___ Extracted information ___

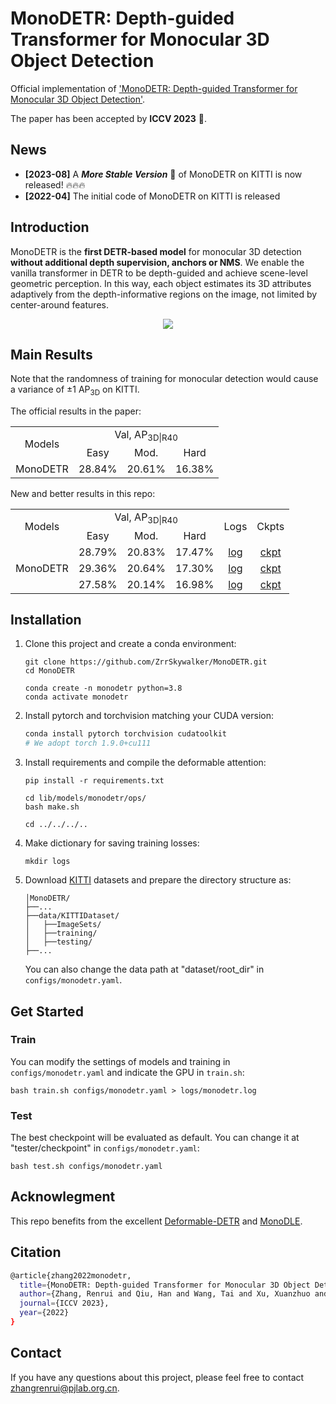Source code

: # MonoDETR: Depth-guided Transformer for Monocular 3D Object Detection

Official implementation of ['MonoDETR: Depth-guided Transformer for Monocular 3D Object Detection'](https://arxiv.org/pdf/2203.13310.pdf).

The paper has been accepted by **ICCV 2023** 🎉.

## News

* **[2023-08]** A ***More Stable Version*** 🌟 of MonoDETR on KITTI is now released! 🔥🔥🔥
* **[2022-04]** The initial code of MonoDETR on KITTI is released

## Introduction

MonoDETR is the **first DETR-based model** for monocular 3D detection **without additional depth supervision, anchors or NMS**. We enable the vanilla transformer in DETR to be depth-guided and achieve scene-level geometric perception. In this way, each object estimates its 3D attributes adaptively from the depth-informative regions on the image, not limited by center-around features.
<div align="center">
  <img src="main_fig.png"/>
</div>

## Main Results

Note that the randomness of training for monocular detection would cause a variance of ±1 AP<sub>3D</sub> on KITTI.

The official results in the paper:

<table>
    <tr>
        <td rowspan="2",div align="center">Models</td>
        <td colspan="3",div align="center">Val, AP<sub>3D|R40</sub></td>
    </tr>
    <tr>
        <td div align="center">Easy</td>
        <td div align="center">Mod.</td>
        <td div align="center">Hard</td>
    </tr>
    <tr>
        <td rowspan="4",div align="center">MonoDETR</td>
        <td div align="center">28.84%</td>
        <td div align="center">20.61%</td>
        <td div align="center">16.38%</td>
    </tr>  
</table>

New and better results in this repo:
<table>
    <tr>
        <td rowspan="2",div align="center">Models</td>
        <td colspan="3",div align="center">Val, AP<sub>3D|R40</sub></td>
        <td rowspan="2",div align="center">Logs</td>
        <td rowspan="2",div align="center">Ckpts</td>
    </tr>
    <tr>
        <td div align="center">Easy</td>
        <td div align="center">Mod.</td>
        <td div align="center">Hard</td>
    </tr>
    <tr>
        <td rowspan="4",div align="center">MonoDETR</td>
        <td div align="center">28.79%</td>
        <td div align="center">20.83%</td>
        <td div align="center">17.47%</td>
        <td div align="center"><a href="https://drive.google.com/file/d/1U2l2nYMOc6pTgASuck1PM9MOCyfEJwwE/view?usp=sharing">log</a></td>
        <td div align="center"><a href="https://drive.google.com/file/d/1d8fbAt-CQF-IN8UEHuw3NimmfONhH6iA/view?usp=sharing">ckpt</a></td>
    </tr>  
  <tr>
        <td div align="center">29.36%</td>
        <td div align="center">20.64%</td>
        <td div align="center">17.30%</td>
        <td div align="center"><a href="https://drive.google.com/file/d/1HbezCRjc8-sut80yPwUdIK8bilV3lyrx/view?usp=sharing">log</a></td>
        <td div align="center"><a href="https://drive.google.com/file/d/1kT17M-IaquLiOG8QNw9n3qCtNsnqk-21/view?usp=sharing">ckpt</a></td>
    </tr>  
  <tr>
        <td div align="center">27.58%</td>
        <td div align="center">20.14%</td>
        <td div align="center">16.98%</td>
        <td div align="center"><a href="https://drive.google.com/file/d/1WqEkIFBVR9iVdGwn4vQ68U0lHXrZp6tQ/view?usp=sharing">log</a></td>
        <td div align="center"><a href="https://drive.google.com/file/d/1EbUpPmRT7AkL-BHOvyM67Wz1GDY_MuJZ/view?usp=sharing">ckpt</a></td>
    </tr>  
</table>

## Installation

1. Clone this project and create a conda environment:

    ```
    git clone https://github.com/ZrrSkywalker/MonoDETR.git
    cd MonoDETR

    conda create -n monodetr python=3.8
    conda activate monodetr
    ```

2. Install pytorch and torchvision matching your CUDA version:

    ```bash
    conda install pytorch torchvision cudatoolkit
    # We adopt torch 1.9.0+cu111
    ```

3. Install requirements and compile the deformable attention:

    ```
    pip install -r requirements.txt

    cd lib/models/monodetr/ops/
    bash make.sh
    
    cd ../../../..
    ```

4. Make dictionary for saving training losses:

    ```
    mkdir logs
    ```

5. Download [KITTI](http://www.cvlibs.net/datasets/kitti/eval_object.php?obj_benchmark=3d) datasets and prepare the directory structure as:

    ```
    │MonoDETR/
    ├──...
    ├──data/KITTIDataset/
    │   ├──ImageSets/
    │   ├──training/
    │   ├──testing/
    ├──...
    ```

    You can also change the data path at "dataset/root_dir" in `configs/monodetr.yaml`.

## Get Started

### Train

You can modify the settings of models and training in `configs/monodetr.yaml` and indicate the GPU in `train.sh`:

    bash train.sh configs/monodetr.yaml > logs/monodetr.log

### Test

The best checkpoint will be evaluated as default. You can change it at "tester/checkpoint" in `configs/monodetr.yaml`:

    bash test.sh configs/monodetr.yaml

## Acknowlegment

This repo benefits from the excellent [Deformable-DETR](https://github.com/fundamentalvision/Deformable-DETR) and [MonoDLE](https://github.com/xinzhuma/monodle).

## Citation

```bash
@article{zhang2022monodetr,
  title={MonoDETR: Depth-guided Transformer for Monocular 3D Object Detection},
  author={Zhang, Renrui and Qiu, Han and Wang, Tai and Xu, Xuanzhuo and Guo, Ziyu and Qiao, Yu and Gao, Peng and Li, Hongsheng},
  journal={ICCV 2023},
  year={2022}
}
```

## Contact

If you have any questions about this project, please feel free to contact <zhangrenrui@pjlab.org.cn>.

___

* **Activity**
Pictures excluded, repeat exactly the lines from the top of the material through the line with "## Introduction", including both of those lines.

* **Task answer**
Source code

: # MonoDETR: Depth-guided Transformer for Monocular 3D Object Detection

Official implementation of ['MonoDETR: Depth-guided Transformer for Monocular 3D Object Detection'](https://arxiv.org/pdf/2203.13310.pdf).

The paper has been accepted by **ICCV 2023** 🎉.

## News

* **[2023-08]** A ***More Stable Version*** 🌟 of MonoDETR on KITTI is now released! 🔥🔥🔥
* **[2022-04]** The initial code of MonoDETR on KITTI is released

## Introduction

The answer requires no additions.